British Extravagance Causes Trade Decline

There's a lot of talk in business circles about America being the ngine that pulls the world economy. A couple weeks ago, Richard Fisher, president of the Dallas Federal Reserve Bank, used a number of bad baseball analogies to say that the Fed was almost done raising rates, and more importantly, to say that American extravagance is a good thing. Fisher put on his blinders and said, "Where would the world be if Americans did not live out their proclivity to consume everything that looks good, feels good, sounds good, tastes good?." His analysis of the current account deficit is that America is providing the world a service (by continuing deeper and deeper in debt to buy the stuff they make), and he wonders where the world would be without us. I wonder where he's going to be when the world knocks on our door and presents a bill.

However, there's nothing new in the world's leading economy running up debt and living it up. A hundred years ago the British were bemoaning the situation, which was nicely summed up by a banker, Mr. Edgar Speyer of the banking firm of Speyer Brothers. Quoting from the NYT article of June 17, 1905, which was subtitled "Americans Are The Gainers - A Tax on Expensive Houses Recommended by the Banker as a Deterrent to Extravagance."

"The consequence of this general extravagance, [a greater than 50% rise in government spending over the past decade, plus private debauchery - MR] which I ventured to point out a year ago, has been that our imports have been very largely increased while our exports have remained relatively stationary. The result has been that the balance of our imports over our exports has more than doubled since the later eighties."
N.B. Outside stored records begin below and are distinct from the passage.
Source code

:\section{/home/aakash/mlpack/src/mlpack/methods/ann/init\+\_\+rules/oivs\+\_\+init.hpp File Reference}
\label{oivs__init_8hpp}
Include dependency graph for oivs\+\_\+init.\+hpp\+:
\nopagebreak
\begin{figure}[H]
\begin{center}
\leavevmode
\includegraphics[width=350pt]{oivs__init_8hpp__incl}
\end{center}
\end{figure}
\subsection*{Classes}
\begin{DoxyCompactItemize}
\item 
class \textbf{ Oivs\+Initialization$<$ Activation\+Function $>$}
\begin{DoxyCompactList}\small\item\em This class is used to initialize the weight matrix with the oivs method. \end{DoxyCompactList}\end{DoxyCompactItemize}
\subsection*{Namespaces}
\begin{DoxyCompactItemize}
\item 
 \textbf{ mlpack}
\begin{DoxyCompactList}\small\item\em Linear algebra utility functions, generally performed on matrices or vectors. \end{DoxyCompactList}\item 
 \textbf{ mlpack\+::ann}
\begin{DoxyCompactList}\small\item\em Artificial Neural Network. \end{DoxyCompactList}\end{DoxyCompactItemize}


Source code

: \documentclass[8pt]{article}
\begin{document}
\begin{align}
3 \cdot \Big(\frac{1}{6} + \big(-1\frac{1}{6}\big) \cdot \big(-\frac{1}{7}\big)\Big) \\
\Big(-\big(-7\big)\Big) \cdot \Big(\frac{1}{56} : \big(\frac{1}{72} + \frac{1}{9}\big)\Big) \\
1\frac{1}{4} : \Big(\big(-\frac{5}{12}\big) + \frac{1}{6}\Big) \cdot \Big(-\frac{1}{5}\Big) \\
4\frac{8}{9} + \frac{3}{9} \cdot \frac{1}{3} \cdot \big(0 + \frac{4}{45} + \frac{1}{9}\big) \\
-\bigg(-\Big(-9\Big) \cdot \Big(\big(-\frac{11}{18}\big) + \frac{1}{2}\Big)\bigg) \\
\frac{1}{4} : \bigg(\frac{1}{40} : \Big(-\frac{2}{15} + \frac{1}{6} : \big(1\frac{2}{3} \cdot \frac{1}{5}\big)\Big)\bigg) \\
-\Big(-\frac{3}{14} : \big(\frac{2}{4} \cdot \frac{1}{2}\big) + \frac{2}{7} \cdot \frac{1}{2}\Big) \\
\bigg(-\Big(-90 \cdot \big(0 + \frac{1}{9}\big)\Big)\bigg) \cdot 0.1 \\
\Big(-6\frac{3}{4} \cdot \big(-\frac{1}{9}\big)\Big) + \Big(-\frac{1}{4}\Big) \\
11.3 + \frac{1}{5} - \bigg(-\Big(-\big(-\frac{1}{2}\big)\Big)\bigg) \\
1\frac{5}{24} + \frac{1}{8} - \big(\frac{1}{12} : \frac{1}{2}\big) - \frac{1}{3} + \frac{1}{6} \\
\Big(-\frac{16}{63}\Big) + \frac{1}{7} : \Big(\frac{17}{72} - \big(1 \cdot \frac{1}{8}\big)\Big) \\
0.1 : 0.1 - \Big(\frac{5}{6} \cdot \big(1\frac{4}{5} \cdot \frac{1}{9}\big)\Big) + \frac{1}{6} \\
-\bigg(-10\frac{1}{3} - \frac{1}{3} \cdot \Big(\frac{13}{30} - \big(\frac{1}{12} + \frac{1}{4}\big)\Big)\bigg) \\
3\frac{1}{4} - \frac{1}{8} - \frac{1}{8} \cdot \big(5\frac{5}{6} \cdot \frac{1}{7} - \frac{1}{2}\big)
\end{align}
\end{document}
Sound familiar? He went on to say,

"I do not think we need to go into our fiscal system, or find any other scapegoat, for the state of things. The reason seems to me perfectly obvious. We have been spending too much money. To use a well-known expression, we have been burning the candle at both ends"

I find his imagery somewhat lacking. Here in America, we've scraped the wax off the middle of the candle where it could stand it and lit the wick in multiple spots. We're burning the candle at both ends, the middle, and at all the naked points in between. It's interesting to note that Britain was the worlds largest manufacturing economy in the 1800's, and was just losing it's place to America when this speech was made. Shame we didn't learn anything from them.